(Stored data)
========================
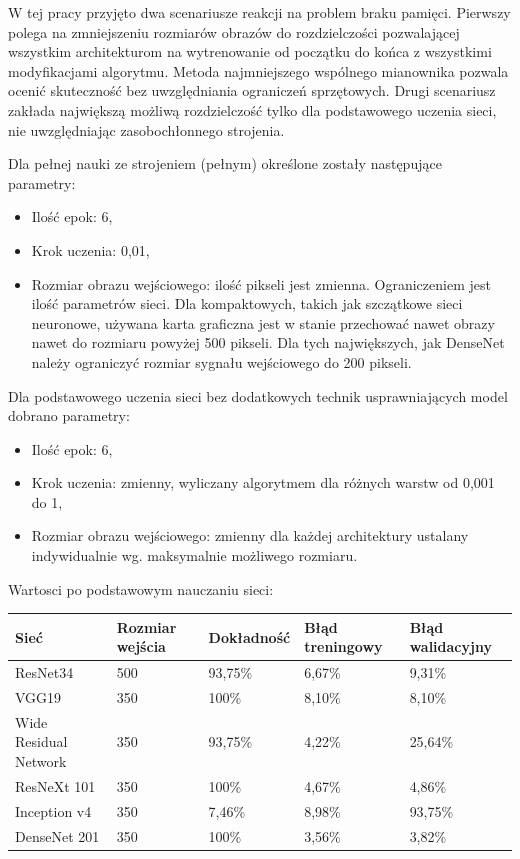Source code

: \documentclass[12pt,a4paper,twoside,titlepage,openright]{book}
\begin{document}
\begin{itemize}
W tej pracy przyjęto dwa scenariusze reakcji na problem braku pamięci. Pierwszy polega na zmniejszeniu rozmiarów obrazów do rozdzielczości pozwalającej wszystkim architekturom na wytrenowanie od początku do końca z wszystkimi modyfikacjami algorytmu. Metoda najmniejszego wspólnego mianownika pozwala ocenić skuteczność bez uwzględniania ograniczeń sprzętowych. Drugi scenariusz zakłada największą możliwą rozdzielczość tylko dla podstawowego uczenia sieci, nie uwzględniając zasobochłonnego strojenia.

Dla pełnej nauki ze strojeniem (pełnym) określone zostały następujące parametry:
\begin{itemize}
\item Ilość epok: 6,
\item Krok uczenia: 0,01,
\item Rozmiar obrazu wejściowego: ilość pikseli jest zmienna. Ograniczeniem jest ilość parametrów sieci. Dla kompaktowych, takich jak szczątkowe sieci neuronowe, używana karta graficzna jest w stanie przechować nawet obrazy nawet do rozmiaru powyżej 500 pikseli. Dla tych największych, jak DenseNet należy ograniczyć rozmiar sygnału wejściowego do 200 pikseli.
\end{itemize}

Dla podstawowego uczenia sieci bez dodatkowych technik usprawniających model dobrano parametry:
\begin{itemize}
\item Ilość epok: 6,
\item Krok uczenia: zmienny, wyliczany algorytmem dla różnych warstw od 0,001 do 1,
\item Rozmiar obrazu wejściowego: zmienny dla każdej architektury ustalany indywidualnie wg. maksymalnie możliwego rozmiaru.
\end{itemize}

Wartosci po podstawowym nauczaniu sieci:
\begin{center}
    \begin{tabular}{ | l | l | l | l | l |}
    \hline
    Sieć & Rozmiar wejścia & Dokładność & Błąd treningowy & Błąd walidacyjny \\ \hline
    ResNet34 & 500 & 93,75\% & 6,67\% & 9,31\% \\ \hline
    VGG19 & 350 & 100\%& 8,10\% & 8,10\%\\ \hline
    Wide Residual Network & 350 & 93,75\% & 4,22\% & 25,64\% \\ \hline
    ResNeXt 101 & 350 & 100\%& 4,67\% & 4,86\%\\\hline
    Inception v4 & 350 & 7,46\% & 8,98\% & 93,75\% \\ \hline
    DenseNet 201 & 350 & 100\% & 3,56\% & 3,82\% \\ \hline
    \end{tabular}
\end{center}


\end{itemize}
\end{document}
========================
= WHAT YOU ARE ASKED TO DO =
Could each line of the data be written out exactly, with no pictures included?

= RESULT OF THIS EXERCISE =
Source code

: \documentclass[12pt,a4paper,twoside,titlepage,openright]{book}
\begin{document}
\begin{itemize}
W tej pracy przyjęto dwa scenariusze reakcji na problem braku pamięci. Pierwszy polega na zmniejszeniu rozmiarów obrazów do rozdzielczości pozwalającej wszystkim architekturom na wytrenowanie od początku do końca z wszystkimi modyfikacjami algorytmu. Metoda najmniejszego wspólnego mianownika pozwala ocenić skuteczność bez uwzględniania ograniczeń sprzętowych. Drugi scenariusz zakłada największą możliwą rozdzielczość tylko dla podstawowego uczenia sieci, nie uwzględniając zasobochłonnego strojenia.

Dla pełnej nauki ze strojeniem (pełnym) określone zostały następujące parametry:
\begin{itemize}
\item Ilość epok: 6,
\item Krok uczenia: 0,01,
\item Rozmiar obrazu wejściowego: ilość pikseli jest zmienna. Ograniczeniem jest ilość parametrów sieci. Dla kompaktowych, takich jak szczątkowe sieci neuronowe, używana karta graficzna jest w stanie przechować nawet obrazy nawet do rozmiaru powyżej 500 pikseli. Dla tych największych, jak DenseNet należy ograniczyć rozmiar sygnału wejściowego do 200 pikseli.
\end{itemize}

Dla podstawowego uczenia sieci bez dodatkowych technik usprawniających model dobrano parametry:
\begin{itemize}
\item Ilość epok: 6,
\item Krok uczenia: zmienny, wyliczany algorytmem dla różnych warstw od 0,001 do 1,
\item Rozmiar obrazu wejściowego: zmienny dla każdej architektury ustalany indywidualnie wg. maksymalnie możliwego rozmiaru.
\end{itemize}

Wartosci po podstawowym nauczaniu sieci:
\begin{center}
    \begin{tabular}{ | l | l | l | l | l |}
    \hline
    Sieć & Rozmiar wejścia & Dokładność & Błąd treningowy & Błąd walidacyjny \\ \hline
    ResNet34 & 500 & 93,75\% & 6,67\% & 9,31\% \\ \hline
    VGG19 & 350 & 100\%& 8,10\% & 8,10\%\\ \hline
    Wide Residual Network & 350 & 93,75\% & 4,22\% & 25,64\% \\ \hline
    ResNeXt 101 & 350 & 100\%& 4,67\% & 4,86\%\\\hline
    Inception v4 & 350 & 7,46\% & 8,98\% & 93,75\% \\ \hline
    DenseNet 201 & 350 & 100\% & 3,56\% & 3,82\% \\ \hline
    \end{tabular}
\end{center}


\end{itemize}
\end{document}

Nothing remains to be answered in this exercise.